You’ve followed all the prescribed steps to buying a house. In the process, you’ve found a three-bedroom home in Townsville, a townhouse in Brisbane, or studio apartment in Toowoomba. It’s the perfect home to live in with your family, friends, or by yourself. Now that you found the right place, what do you need to do to make things official?

Contract of Sale

You will need a contract of sale when buying or selling a property. The terms for each contract differs per state. A contract of sale prepared in Adelaide may not pan out in Queensland, and vice versa.

Lawyers or licensed conveyancers can help you get these contracts. A standard contract will include the name of the purchasing party, the proprietor or selling agent, the price of the property, payment conditions including the initial deposit and mortgage terms, and the cooling off period on the settlement.

The contract of sale will also indicate safety requirements such as smoke alarms, the price of any fixtures or furnishings, and special conditions. Sellers are also obliged to supply you with disclosure documents of any defects.

Finalise Home Loans

When you’re buying a home, there’s a big chance that you’ve taken out a mortgage to pay for it. There are different types of mortgages and home loans: variable rate, fixed rate, combination or split-rate, honeymoon rate, and home equity loan or line of credit mortgage, among others.

Variable mortgages have interest rates vary depending on the Reserve Bank of Australia’s official cash rates. They’re flexible, generally cheaper, and transferable to another property but has little in the way in terms of service. Fixed rates feature static interest rates for about five years, not cheaper or expensive. A combination loan merges the two, while a home equity loan might be of better use for investors and firms.

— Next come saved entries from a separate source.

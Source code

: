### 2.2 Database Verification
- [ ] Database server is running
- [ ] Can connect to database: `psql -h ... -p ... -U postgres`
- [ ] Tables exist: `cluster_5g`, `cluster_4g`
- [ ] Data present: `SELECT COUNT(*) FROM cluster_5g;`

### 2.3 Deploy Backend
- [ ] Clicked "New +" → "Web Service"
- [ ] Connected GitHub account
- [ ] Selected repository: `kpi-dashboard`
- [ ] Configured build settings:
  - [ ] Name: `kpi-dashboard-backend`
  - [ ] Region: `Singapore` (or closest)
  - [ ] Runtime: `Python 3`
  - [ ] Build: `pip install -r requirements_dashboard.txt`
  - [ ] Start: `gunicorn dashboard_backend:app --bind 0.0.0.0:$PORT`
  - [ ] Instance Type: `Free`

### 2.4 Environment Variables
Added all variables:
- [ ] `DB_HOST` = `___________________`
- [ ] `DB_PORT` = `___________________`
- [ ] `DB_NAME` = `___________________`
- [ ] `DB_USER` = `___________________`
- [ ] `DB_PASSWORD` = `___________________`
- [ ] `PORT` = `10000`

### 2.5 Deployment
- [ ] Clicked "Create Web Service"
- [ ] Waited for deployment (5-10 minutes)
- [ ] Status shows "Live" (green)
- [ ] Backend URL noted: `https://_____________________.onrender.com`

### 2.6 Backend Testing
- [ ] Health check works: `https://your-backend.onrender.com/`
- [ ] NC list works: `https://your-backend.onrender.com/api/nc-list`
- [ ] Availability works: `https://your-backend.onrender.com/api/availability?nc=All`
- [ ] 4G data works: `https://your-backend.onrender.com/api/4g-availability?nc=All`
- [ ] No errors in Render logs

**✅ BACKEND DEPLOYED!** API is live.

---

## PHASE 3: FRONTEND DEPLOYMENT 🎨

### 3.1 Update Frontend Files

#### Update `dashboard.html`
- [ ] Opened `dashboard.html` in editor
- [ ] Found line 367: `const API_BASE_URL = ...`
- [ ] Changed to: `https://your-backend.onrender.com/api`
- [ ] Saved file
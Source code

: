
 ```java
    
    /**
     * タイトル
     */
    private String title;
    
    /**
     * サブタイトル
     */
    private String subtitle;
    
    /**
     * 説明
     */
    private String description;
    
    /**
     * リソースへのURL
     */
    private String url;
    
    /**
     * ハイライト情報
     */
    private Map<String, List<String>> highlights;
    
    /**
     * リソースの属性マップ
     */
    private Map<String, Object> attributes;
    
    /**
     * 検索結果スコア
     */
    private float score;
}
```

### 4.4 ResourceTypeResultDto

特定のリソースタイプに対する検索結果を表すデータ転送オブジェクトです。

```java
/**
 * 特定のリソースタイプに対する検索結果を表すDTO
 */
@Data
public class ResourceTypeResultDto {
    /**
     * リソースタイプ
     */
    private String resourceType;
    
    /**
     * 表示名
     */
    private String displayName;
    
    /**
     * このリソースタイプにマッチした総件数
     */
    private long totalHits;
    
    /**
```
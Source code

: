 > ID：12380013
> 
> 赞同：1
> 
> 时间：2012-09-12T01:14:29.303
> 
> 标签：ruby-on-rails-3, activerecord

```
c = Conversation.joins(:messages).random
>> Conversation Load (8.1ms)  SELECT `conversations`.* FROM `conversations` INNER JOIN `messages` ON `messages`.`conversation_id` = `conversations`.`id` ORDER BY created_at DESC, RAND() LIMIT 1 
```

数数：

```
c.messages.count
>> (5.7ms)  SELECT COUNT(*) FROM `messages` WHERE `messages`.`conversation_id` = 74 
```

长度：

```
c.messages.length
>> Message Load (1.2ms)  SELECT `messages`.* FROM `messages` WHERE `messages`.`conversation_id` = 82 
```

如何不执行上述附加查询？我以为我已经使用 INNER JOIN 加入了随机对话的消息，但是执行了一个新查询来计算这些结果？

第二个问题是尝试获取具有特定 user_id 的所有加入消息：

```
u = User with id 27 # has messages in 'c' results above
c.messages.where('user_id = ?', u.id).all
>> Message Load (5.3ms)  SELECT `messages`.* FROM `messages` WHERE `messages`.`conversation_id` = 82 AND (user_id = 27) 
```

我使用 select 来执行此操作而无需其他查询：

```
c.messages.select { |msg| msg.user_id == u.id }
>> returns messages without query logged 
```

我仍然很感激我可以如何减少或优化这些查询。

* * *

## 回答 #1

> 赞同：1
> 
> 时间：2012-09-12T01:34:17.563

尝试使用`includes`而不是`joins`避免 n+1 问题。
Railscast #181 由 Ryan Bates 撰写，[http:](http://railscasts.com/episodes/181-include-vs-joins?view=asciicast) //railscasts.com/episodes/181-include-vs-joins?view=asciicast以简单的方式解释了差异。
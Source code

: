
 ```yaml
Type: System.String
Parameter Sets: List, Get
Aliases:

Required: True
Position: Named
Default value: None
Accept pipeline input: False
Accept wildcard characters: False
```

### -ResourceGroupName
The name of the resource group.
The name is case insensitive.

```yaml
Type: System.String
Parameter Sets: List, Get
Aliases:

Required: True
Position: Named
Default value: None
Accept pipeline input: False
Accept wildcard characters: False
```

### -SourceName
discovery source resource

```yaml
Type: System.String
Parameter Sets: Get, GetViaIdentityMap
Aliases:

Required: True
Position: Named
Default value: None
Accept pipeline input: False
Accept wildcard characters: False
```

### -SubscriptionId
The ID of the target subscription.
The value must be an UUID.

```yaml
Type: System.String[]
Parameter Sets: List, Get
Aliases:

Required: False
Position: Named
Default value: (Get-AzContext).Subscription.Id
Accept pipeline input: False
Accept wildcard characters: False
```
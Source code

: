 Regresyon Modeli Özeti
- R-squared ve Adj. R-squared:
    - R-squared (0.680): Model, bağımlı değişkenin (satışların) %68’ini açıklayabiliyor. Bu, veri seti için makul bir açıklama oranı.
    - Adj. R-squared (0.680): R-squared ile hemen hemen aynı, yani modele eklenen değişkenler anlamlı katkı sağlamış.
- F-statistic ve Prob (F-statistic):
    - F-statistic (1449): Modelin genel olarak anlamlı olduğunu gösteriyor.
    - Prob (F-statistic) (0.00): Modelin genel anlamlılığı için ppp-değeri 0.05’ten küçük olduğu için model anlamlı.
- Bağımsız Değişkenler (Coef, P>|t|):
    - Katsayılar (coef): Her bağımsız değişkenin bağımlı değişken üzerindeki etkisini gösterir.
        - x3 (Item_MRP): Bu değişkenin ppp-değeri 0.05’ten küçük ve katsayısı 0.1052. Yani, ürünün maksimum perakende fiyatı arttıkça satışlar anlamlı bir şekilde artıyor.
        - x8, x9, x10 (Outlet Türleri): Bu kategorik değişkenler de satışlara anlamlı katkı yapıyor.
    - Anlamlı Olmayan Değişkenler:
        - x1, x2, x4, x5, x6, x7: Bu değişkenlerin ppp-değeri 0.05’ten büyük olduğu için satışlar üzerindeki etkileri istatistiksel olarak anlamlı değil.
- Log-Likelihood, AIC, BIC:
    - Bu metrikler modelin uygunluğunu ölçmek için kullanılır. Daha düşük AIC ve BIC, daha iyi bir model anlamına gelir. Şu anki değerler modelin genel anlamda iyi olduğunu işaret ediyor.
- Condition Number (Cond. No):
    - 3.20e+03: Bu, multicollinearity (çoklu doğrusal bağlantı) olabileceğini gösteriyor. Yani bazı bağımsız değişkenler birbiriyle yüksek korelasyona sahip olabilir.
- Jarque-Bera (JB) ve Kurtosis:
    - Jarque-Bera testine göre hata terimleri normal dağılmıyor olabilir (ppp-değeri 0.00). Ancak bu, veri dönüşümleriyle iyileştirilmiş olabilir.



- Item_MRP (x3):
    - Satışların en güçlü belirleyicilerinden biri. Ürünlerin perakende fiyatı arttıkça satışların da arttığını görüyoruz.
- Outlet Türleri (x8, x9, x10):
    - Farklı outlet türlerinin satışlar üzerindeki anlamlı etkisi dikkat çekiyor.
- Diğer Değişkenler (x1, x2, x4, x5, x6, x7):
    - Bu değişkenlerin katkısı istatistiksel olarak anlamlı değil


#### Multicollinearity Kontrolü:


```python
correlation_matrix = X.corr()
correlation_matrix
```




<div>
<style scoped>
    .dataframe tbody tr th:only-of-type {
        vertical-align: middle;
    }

If you’re single or a low-income owner, you can still get a loan. Lenders look at all aspects of your finances, not just your income, to see if you’re financially solvent. Having a considerable amount put away for deposits is one way to impress your lender while going into a joint-venture enables others to share the risk and repayments with you every month until you and your partners pay the loan off.



After you’ve decided on a house and put out payment for it, it’s time for the property dealer to sign over ownership to you. Conveyancing means the legal ownership of the proprietor over land or property is conferred to another party. In the case of house shopping, that’s you.

You can choose between a conveyancer or a lawyer to conduct this process. Conveyancers come cheaper because of cheaper indemnity insurance and the fact that they didn’t have to go through law school to become certified. Lawyers up to date with conveyancing laws can help with the transfer process, draft legal documents, and assess other parts of the deal.

Throughout the process, make sure to keep your files organised. You never know if you’ll need a piece of legalese for a later process, or have it amended. When you’ve got your papers in order, you can quickly settle disputes or process transactions quickly in case of renovation or sale.